= Excerpted records =
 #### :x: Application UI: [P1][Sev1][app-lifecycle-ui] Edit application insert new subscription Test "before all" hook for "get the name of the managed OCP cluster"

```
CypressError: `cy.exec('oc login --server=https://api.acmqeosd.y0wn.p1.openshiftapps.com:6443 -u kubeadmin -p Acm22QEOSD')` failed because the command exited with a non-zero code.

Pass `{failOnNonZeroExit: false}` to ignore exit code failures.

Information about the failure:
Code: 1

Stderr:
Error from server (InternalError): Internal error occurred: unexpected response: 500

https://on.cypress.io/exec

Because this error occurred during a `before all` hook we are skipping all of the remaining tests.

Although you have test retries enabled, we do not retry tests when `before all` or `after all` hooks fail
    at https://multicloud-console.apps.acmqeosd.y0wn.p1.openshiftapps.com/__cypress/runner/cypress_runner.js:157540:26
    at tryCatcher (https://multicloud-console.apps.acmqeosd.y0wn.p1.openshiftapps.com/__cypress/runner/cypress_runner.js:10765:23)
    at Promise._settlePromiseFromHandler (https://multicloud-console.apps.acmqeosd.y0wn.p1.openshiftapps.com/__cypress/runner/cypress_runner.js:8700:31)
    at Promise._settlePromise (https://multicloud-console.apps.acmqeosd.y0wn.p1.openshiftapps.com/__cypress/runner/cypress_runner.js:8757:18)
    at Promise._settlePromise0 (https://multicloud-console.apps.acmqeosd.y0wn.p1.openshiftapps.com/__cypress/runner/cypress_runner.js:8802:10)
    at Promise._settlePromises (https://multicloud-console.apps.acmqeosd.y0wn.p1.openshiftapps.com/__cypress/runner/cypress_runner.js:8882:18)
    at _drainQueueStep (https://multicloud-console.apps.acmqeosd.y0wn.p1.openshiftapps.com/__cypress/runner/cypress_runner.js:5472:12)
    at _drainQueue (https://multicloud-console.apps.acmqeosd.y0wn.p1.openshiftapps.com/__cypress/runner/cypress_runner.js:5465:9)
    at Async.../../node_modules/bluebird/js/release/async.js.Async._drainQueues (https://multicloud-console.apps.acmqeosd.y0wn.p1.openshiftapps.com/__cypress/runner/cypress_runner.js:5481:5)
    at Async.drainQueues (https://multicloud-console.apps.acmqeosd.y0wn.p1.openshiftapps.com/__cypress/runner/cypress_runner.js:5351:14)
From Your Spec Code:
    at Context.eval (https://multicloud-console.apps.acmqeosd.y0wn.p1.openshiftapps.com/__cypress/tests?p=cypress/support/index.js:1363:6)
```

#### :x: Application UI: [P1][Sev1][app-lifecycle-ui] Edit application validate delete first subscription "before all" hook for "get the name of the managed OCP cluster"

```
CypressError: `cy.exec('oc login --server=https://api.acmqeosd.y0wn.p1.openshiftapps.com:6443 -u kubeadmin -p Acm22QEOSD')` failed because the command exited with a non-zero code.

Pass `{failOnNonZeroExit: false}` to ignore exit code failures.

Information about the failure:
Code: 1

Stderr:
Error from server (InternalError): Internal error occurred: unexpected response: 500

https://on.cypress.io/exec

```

= Task directions =
Please give back the entries above, unchanged and complete.

= Response box =
 #### :x: Application UI: [P1][Sev1][app-lifecycle-ui] Edit application insert new subscription Test "before all" hook for "get the name of the managed OCP cluster"

```
CypressError: `cy.exec('oc login --server=https://api.acmqeosd.y0wn.p1.openshiftapps.com:6443 -u kubeadmin -p Acm22QEOSD')` failed because the command exited with a non-zero code.

Pass `{failOnNonZeroExit: false}` to ignore exit code failures.

Information about the failure:
Code: 1

Stderr:
Error from server (InternalError): Internal error occurred: unexpected response: 500

https://on.cypress.io/exec

Because this error occurred during a `before all` hook we are skipping all of the remaining tests.

Although you have test retries enabled, we do not retry tests when `before all` or `after all` hooks fail
    at https://multicloud-console.apps.acmqeosd.y0wn.p1.openshiftapps.com/__cypress/runner/cypress_runner.js:157540:26
    at tryCatcher (https://multicloud-console.apps.acmqeosd.y0wn.p1.openshiftapps.com/__cypress/runner/cypress_runner.js:10765:23)
    at Promise._settlePromiseFromHandler (https://multicloud-console.apps.acmqeosd.y0wn.p1.openshiftapps.com/__cypress/runner/cypress_runner.js:8700:31)
    at Promise._settlePromise (https://multicloud-console.apps.acmqeosd.y0wn.p1.openshiftapps.com/__cypress/runner/cypress_runner.js:8757:18)
    at Promise._settlePromise0 (https://multicloud-console.apps.acmqeosd.y0wn.p1.openshiftapps.com/__cypress/runner/cypress_runner.js:8802:10)
    at Promise._settlePromises (https://multicloud-console.apps.acmqeosd.y0wn.p1.openshiftapps.com/__cypress/runner/cypress_runner.js:8882:18)
    at _drainQueueStep (https://multicloud-console.apps.acmqeosd.y0wn.p1.openshiftapps.com/__cypress/runner/cypress_runner.js:5472:12)
    at _drainQueue (https://multicloud-console.apps.acmqeosd.y0wn.p1.openshiftapps.com/__cypress/runner/cypress_runner.js:5465:9)
    at Async.../../node_modules/bluebird/js/release/async.js.Async._drainQueues (https://multicloud-console.apps.acmqeosd.y0wn.p1.openshiftapps.com/__cypress/runner/cypress_runner.js:5481:5)
    at Async.drainQueues (https://multicloud-console.apps.acmqeosd.y0wn.p1.openshiftapps.com/__cypress/runner/cypress_runner.js:5351:14)
From Your Spec Code:
    at Context.eval (https://multicloud-console.apps.acmqeosd.y0wn.p1.openshiftapps.com/__cypress/tests?p=cypress/support/index.js:1363:6)
```

#### :x: Application UI: [P1][Sev1][app-lifecycle-ui] Edit application validate delete first subscription "before all" hook for "get the name of the managed OCP cluster"

```
CypressError: `cy.exec('oc login --server=https://api.acmqeosd.y0wn.p1.openshiftapps.com:6443 -u kubeadmin -p Acm22QEOSD')` failed because the command exited with a non-zero code.

Pass `{failOnNonZeroExit: false}` to ignore exit code failures.

Information about the failure:
Code: 1

Stderr:
Error from server (InternalError): Internal error occurred: unexpected response: 500

https://on.cypress.io/exec

```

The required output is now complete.